アスベストは、かつて建材として広く使用されていましたが、現在は健康被害の大きさから厳格な規制の下で扱う必要があります。適正な処理を行うことは、事業者としての法令遵守だけではなく、周辺環境や作業者の安全を守る上でも重要です。ここでは、アスベストを含む産業廃棄物を適正に処理するための基本ポイントを整理します。
1.アスベスト廃棄物の種類と区分
アスベストを含む廃棄物は、含有量や形状ごとに区分され、取り扱い方法が異なります。
- 飛散性アスベスト(レベル1・2)
主に吹付材・保温材・断熱材など。飛散の危険性が高く、最も厳しい管理が必要です。 - 非飛散性アスベスト(レベル3)

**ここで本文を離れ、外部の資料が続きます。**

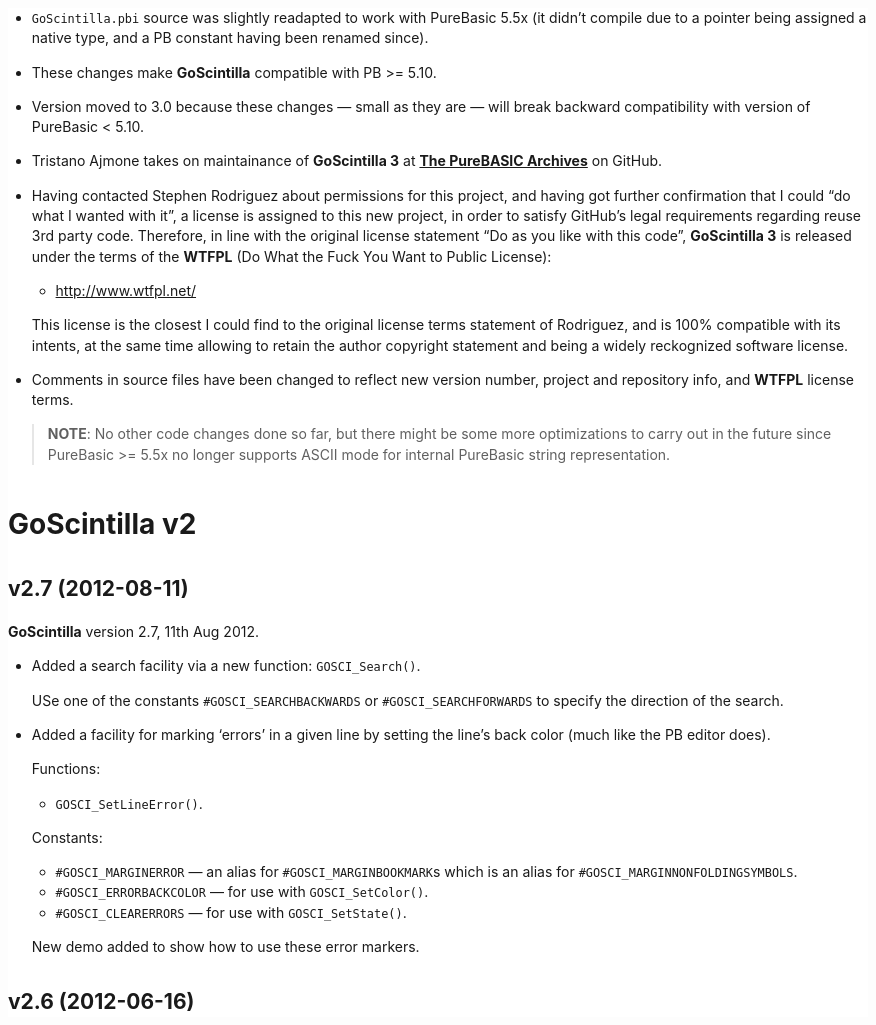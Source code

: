 -   `GoScintilla.pbi` source was slightly readapted to work with PureBasic 5.5x (it didn’t compile due to a pointer being assigned a native type, and a PB constant having been renamed since).

-   These changes make **GoScintilla** compatible with PB &gt;= 5.10.

-   Version moved to 3.0 because these changes — small as they are — will break backward compatibility with version of PureBasic &lt; 5.10.

-   Tristano Ajmone takes on maintainance of **GoScintilla 3** at [**The PureBASIC Archives**](https://github.com/tajmone/purebasic-archives) on GitHub.

-   Having contacted Stephen Rodriguez about permissions for this project, and having got further confirmation that I could “do what I wanted with it”, a license is assigned to this new project, in order to satisfy GitHub’s legal requirements regarding reuse 3rd party code. Therefore, in line with the original license statement “Do as you like with this code”, **GoScintilla 3** is released under the terms of the **WTFPL** (Do What the Fuck You Want to Public License):

    -   <http://www.wtfpl.net/>

    This license is the closest I could find to the original license terms statement of Rodriguez, and is 100% compatible with its intents, at the same time allowing to retain the author copyright statement and being a widely reckognized software license.

-   Comments in source files have been changed to reflect new version number, project and repository info, and **WTFPL** license terms.

> **NOTE**: No other code changes done so far, but there might be some more optimizations to carry out in the future since PureBasic &gt;= 5.5x no longer supports ASCII mode for internal PureBasic string representation.

GoScintilla v2
==============

v2.7 (2012-08-11)
-----------------

**GoScintilla** version 2.7, 11th Aug 2012.

-   Added a search facility via a new function: `GOSCI_Search()`.

    USe one of the constants `#GOSCI_SEARCHBACKWARDS` or `#GOSCI_SEARCHFORWARDS` to specify the direction of the search.

-   Added a facility for marking ‘errors’ in a given line by setting the line’s back color (much like the PB editor does).

    Functions:

    -   `GOSCI_SetLineError()`.

    Constants:

    -   `#GOSCI_MARGINERROR` — an alias for `#GOSCI_MARGINBOOKMARK`s which is an alias for `#GOSCI_MARGINNONFOLDINGSYMBOLS`.
    -   `#GOSCI_ERRORBACKCOLOR` — for use with `GOSCI_SetColor()`.
    -   `#GOSCI_CLEARERRORS` — for use with `GOSCI_SetState()`.

    New demo added to show how to use these error markers.

v2.6 (2012-06-16)
-----------------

スレート材、外壁材、床材など。通常の状態では飛散しにくいものの、切断・破砕によって繊維が飛散するため、適切な作業計画が不可欠です。
アスベストの種類ごとのリスクを正しく理解し、該当する処理方法を選択することが適正処理の第一歩です。
2.排出前の適切な準備と確認
アスベスト廃棄物を処理工程へ引き渡す前に、排出事業者は以下の点を確認する必要があります。
- 事前調査の実施
建築物の解体・リフォーム等でアスベストが使用されているかを調査し、結果を記録します。 - 飛散防止措置の計画
湿潤化、密閉、養生など、飛散を抑える措置を講じて作業を行います。 - 梱包と標識表示
アスベスト廃棄物は密閉容器・厚手の袋などに二重梱包し、**「アスベスト廃棄物」**であることを明確に表示します。
排出時点での管理が不十分だと、作業者や周辺住民の健康リスクが高まるため、準備段階の適切な措置が重要です。
3.許可を受けた処理業者への委託
アスベストは、許可を受けた産業廃棄物収集運搬業者・処分業者に委託しなければなりません。
- 収集運搬業者は、飛散防止のための容器管理・積込み方法を遵守すること
- 処分業者は、埋立や固化処理など、法令で定められた適正な処分方法を実施すること
委託契約書では、アスベストの種類・量・梱包方法・運搬条件などを明確にし、マニフェストによる管理を徹底する必要があります。
4.マニフェストによる確実な管理
アスベスト廃棄物は、他の産業廃棄物と同様に、マニフェストで処理の流れを追跡管理することが義務です。
- 引渡しから最終処分までの全工程を確認する
- 飛散等のリスクが高いため、返送期限を守り、未返送時はすぐに処理業者へ確認する
- 電子マニフェストを利用することで、誤記載や管理漏れの防止につながる
適正な処理が完了したことを排出事業者が確認するまでが義務となります。
5.不適正処理を防ぐためのチェックポイント
アスベストは特に規制が厳しいため、不適正処理が発覚すれば大きな行政処分や社会的信用の失墜につながります。以下を意識することが重要です。
- 極端に安い処理費を提示する業者には注意
- 許可証の内容(飛散性アスベストの扱い可否)を必ず確認
- 運搬車両・梱包状態が適正か現場で確認
- 処分場の最終処分方法を把握しておく
適正な委託と管理は、事業者自身の安全と信用を守る行為でもあります。
まとめ
アスベスト廃棄物の処理は、通常の産業廃棄物以上に厳密な管理が求められます。
事前調査・飛散防止措置・適正な梱包・許可業者への委託・マニフェスト管理の5点を確実に実施することで、健康被害や法令違反を防ぎ、安全な処理が可能になります。
※本記事は一般的な情報提供を目的としています。
内容は行政書士 吉田哲朗(行政書士吉田哲朗事務所 代表)が確認し、公開時点の法令・運用基準に基づき監修しています。
実際の申請要件や判断は、各行政庁の指導に従ってください。